School today was the worst! I have never felt to alone before. I felt like I was the new girl in school, I was ignored in the morning and I also was ignored during recess and lunch. What had I done?
I am usually the popular girl in school. You know, the girl that everyone loved and the girl that everyone asked for advice from. But today it was different. Yes, I know it was risky to not wear make-up to school today, but something "hit" me and I made the decision to not touch my make-up. Everyone at school wore make-up, but who cares, I wanted to show everyone the real me.
Out of everyone in the whole school I would've thought that my bestest friend in the whole wide world, Tamara, would understand. But she didn't, she treated me just like everyone else, I was the "ugly" girl who had no make-up on.
I used to feel that by wearing make-up everyday I would feel on top of the world. I would have the flawless skin, the long eyelashes and the thick eyeliner. But yesterday I came home from school and I looked at myself in the mirror. I thought to myself, Why am I doing this? Why am I covering my whole face in some tanned coloured liquid? It is definitely a waste of money and I should just be able to embrace my freckly olive skin.

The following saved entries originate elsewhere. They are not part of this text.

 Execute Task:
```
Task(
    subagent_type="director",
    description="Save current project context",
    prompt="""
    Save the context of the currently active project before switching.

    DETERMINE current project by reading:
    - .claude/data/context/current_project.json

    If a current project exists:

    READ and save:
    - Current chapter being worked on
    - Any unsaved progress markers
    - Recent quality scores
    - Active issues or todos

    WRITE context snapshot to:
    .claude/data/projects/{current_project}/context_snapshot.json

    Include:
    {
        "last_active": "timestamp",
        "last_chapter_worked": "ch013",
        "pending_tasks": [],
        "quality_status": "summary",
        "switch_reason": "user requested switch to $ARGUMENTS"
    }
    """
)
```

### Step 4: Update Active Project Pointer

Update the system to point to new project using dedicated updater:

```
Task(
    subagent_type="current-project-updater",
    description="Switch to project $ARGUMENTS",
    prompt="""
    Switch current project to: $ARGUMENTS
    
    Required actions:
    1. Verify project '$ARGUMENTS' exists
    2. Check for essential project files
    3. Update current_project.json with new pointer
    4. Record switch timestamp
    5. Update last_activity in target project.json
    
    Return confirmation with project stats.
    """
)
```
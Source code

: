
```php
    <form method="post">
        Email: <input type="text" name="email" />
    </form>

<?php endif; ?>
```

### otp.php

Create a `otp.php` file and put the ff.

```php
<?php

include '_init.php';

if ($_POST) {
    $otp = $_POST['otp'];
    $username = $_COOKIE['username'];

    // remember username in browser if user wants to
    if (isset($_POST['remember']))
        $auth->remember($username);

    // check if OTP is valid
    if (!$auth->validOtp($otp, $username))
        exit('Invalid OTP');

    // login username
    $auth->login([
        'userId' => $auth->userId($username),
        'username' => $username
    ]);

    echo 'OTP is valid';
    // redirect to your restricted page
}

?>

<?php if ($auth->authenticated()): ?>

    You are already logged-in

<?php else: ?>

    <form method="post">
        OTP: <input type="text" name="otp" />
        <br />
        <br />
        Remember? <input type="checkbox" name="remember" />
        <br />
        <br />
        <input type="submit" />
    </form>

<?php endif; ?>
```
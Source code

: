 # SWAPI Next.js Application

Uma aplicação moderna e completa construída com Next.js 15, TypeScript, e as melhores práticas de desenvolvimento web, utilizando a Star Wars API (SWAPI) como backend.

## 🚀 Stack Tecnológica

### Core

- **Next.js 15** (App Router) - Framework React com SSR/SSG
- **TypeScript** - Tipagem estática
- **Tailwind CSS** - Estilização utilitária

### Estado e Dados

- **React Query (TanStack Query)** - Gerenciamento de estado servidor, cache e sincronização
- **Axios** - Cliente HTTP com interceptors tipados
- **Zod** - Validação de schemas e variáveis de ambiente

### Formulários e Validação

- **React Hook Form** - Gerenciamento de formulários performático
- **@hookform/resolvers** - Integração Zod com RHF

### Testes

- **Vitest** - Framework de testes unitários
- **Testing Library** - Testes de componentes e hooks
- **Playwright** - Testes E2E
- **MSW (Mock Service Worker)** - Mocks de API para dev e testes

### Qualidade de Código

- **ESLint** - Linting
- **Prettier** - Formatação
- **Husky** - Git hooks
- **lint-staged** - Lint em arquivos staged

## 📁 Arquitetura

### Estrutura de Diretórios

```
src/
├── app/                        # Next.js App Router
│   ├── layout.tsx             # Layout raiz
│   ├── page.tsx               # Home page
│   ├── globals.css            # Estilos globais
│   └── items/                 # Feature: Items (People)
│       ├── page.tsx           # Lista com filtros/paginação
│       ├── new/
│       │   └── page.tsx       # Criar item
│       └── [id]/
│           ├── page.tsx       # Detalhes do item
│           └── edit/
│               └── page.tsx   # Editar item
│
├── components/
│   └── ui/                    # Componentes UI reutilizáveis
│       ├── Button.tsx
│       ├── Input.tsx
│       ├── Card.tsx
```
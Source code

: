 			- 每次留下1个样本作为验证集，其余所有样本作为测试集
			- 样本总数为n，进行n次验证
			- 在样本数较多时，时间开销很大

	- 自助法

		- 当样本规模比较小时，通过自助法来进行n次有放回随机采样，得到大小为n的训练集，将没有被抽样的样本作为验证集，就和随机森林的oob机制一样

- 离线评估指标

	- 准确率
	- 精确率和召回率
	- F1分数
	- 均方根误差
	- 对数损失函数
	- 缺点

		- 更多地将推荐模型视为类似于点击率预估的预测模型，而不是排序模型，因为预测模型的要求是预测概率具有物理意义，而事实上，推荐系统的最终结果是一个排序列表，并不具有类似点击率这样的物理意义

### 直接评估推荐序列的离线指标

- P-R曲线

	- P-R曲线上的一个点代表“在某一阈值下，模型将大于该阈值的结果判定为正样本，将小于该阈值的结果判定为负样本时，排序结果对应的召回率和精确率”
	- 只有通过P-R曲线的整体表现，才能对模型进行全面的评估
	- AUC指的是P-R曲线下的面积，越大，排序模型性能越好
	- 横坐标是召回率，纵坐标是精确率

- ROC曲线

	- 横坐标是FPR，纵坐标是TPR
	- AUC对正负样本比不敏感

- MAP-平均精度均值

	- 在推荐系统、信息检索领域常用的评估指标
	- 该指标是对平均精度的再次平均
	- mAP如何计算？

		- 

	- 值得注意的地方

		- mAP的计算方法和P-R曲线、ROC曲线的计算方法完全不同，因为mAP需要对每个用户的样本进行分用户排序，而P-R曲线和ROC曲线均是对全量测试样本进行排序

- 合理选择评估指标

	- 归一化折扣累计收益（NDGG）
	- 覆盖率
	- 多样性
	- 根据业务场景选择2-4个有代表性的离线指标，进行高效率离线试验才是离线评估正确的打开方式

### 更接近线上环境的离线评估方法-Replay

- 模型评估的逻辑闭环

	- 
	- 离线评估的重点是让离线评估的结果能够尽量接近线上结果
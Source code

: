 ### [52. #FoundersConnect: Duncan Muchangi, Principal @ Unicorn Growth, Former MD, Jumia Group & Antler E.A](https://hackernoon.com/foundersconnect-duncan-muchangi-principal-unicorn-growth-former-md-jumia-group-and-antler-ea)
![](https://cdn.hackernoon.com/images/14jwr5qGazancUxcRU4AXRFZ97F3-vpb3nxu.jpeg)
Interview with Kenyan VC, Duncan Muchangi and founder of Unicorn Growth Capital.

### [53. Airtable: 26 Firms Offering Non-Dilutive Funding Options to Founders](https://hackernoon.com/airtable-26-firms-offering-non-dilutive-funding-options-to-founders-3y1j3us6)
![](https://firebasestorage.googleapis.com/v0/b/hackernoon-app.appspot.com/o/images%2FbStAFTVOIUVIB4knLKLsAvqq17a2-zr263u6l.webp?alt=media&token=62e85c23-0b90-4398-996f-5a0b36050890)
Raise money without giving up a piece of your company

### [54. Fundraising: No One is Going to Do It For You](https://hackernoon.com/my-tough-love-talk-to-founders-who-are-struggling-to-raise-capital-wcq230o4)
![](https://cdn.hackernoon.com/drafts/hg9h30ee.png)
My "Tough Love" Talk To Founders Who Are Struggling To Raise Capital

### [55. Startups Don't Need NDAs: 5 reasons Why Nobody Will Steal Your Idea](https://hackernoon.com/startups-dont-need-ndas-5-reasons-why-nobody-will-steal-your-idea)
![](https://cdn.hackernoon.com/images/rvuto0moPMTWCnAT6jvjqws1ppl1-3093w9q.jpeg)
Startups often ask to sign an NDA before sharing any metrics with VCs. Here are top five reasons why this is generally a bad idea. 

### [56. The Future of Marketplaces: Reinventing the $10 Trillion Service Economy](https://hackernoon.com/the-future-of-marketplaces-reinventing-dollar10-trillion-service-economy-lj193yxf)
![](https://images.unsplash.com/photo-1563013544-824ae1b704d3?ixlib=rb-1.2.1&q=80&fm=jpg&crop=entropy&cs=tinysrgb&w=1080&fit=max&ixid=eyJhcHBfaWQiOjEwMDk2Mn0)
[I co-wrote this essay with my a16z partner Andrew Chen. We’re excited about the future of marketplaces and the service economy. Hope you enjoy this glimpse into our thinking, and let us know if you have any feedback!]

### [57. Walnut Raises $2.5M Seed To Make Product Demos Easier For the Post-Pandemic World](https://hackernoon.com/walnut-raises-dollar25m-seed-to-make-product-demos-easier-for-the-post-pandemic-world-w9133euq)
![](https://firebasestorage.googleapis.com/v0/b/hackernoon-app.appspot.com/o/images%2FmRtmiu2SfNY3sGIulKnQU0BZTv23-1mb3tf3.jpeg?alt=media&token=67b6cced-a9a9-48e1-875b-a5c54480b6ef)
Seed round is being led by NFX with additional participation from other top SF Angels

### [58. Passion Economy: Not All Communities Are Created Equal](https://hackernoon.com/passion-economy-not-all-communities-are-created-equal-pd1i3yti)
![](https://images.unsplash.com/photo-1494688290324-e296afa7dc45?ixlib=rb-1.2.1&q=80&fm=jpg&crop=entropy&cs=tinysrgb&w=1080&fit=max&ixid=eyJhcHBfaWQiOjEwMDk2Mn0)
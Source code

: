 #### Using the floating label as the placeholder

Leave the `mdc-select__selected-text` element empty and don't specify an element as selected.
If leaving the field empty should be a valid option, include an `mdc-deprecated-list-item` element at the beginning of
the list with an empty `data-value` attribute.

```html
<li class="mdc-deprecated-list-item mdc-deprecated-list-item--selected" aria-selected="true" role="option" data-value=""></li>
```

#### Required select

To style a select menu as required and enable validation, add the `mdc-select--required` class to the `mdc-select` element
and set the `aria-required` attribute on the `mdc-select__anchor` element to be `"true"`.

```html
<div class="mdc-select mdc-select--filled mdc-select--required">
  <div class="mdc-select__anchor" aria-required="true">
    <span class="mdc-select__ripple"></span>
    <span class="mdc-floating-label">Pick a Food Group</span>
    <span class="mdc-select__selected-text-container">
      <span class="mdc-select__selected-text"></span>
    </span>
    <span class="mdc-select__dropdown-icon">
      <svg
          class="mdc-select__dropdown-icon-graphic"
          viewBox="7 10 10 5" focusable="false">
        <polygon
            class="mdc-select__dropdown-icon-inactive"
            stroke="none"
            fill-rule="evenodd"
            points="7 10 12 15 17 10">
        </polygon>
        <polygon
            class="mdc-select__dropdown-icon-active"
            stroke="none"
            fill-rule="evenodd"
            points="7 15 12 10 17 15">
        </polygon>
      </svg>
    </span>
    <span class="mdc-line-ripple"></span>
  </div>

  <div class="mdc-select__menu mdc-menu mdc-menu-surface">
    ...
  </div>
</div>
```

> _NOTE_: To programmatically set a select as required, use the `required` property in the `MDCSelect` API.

Wearing make-up is like having a mask over your face. You are not showing people the real you, so whats the point of living a life thats fake. Thats also what I realised yesterday.
Since everyone wore make up to school, everyone looked that same. The make-up restricted people on who they really were as a person. For example the girls who are sporty used to play sport all day everyday, but now the make-up is restricting them. They all think in their heads that if they wear make-up and play sport at the same time, the make-up will run down their faces because of the sweat and they wouldn't be like the rest of the girls. Yes, they may be different from the other girls, but that is what makes them, them.